Search code examples
statisticsdata-miningbinning

Smooth values using bin Boundaries: Where do you set a value who sits right between the lower and upper boundary?


In response to @j.jerrod.taylor's answer, let me rephrase my question to clear any misunderstanding.

I'm new to Data Mining and am learning about how to handle noisy data by smoothing my data using the Equal-width/Distance Binning method via "Bin Boundaries". Assume the dataset 1,2,2,3,5,6,6,7,7,8,9. I want to perform:

  1. distance binning with 3 bins, and
  2. Smooth values by Bin Boundaries based on values binned in #1.

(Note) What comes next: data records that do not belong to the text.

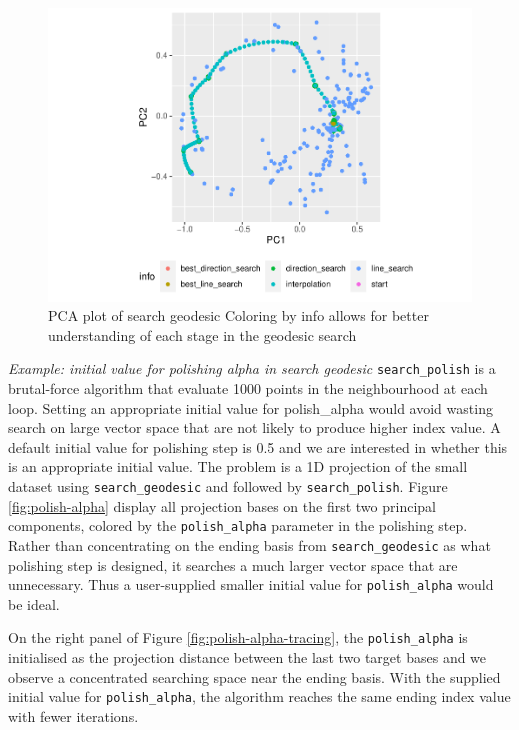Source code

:\documentclass[12pt]{article}
\begin{document}
\begin{figure}
\centering
\includegraphics{paper_files/figure-latex/pca-1.pdf}
\caption{\label{pca}PCA plot of search geodesic Coloring by info allows
for better understanding of each stage in the geodesic search}
\end{figure}

\emph{Example: initial value for polishing alpha in search geodesic}
\texttt{search\_polish} is a brutal-force algorithm that evaluate 1000
points in the neighbourhood at each loop. Setting an appropriate initial
value for polish\_alpha would avoid wasting search on large vector space
that are not likely to produce higher index value. A default initial
value for polishing step is 0.5 and we are interested in whether this is
an appropriate initial value. The problem is a 1D projection of the
small dataset using \texttt{search\_geodesic} and followed by
\texttt{search\_polish}. Figure \ref{fig:polish-alpha} display all
projection bases on the first two principal components, colored by the
\texttt{polish\_alpha} parameter in the polishing step. Rather than
concentrating on the ending basis from \texttt{search\_geodesic} as what
polishing step is designed, it searches a much larger vector space that
are unnecessary. Thus a user-supplied smaller initial value for
\texttt{polish\_alpha} would be ideal.

On the right panel of Figure \ref{fig:polish-alpha-tracing}, the
\texttt{polish\_alpha} is initialised as the projection distance between
the last two target bases and we observe a concentrated searching space
near the ending basis. With the supplied initial value for
\texttt{polish\_alpha}, the algorithm reaches the same ending index
value with fewer iterations.
\end{document}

Based on definition in (Han,Kamber,Pei, 2012, Data Mining Concepts and Techniques, Section 3.2.2 Noisy Data):

In smoothing by bin boundaries, the minimum and maximum values in a given bin are identified as the bin boundaries. Each bin value is then replaced by the closest boundary value.

  • Interval width = (max-min)/k = (9-1)/3 = 2.7
  • Bin intervals = [1,3.7),[3.7,6.4),[6.4,9.1]

  • original Bin1: 1,2,2,3 | Bin boundaries: (1,3) | Smooth values by Bin Boundaries: 1,1,1,3

  • original Bin2: 5,6,6 | Bin boundaries: (5,6) | Smooth values by Bin Boundaries: 5,6,6
  • original Bin3: 7,7,8,9 | Bin boundaries: (7,9) | Smooth values by Bin Boundaries: 7,7,8,9

Question: - where does 8 belong to in Bin3 when binned using Bin boundaries method, since it's +1 from 7 and -1 from 9?


Solution

  • UPDATE WITH CORRECT ANSWER:

    My class finally covered this topic, and the answer to my own question is that 8 can belong to either 7 or 9. This scenario is described as "tie-breaking", where the value is equal distance from either boundary. It is acceptable for all such values to be consistently tied to the same boundary.

    Here's is a real example of a NIH analysis paper that explains using "tie breaking" when they encounter equal-distance values: http://www.ncbi.nlm.nih.gov/pmc/articles/PMC3807594/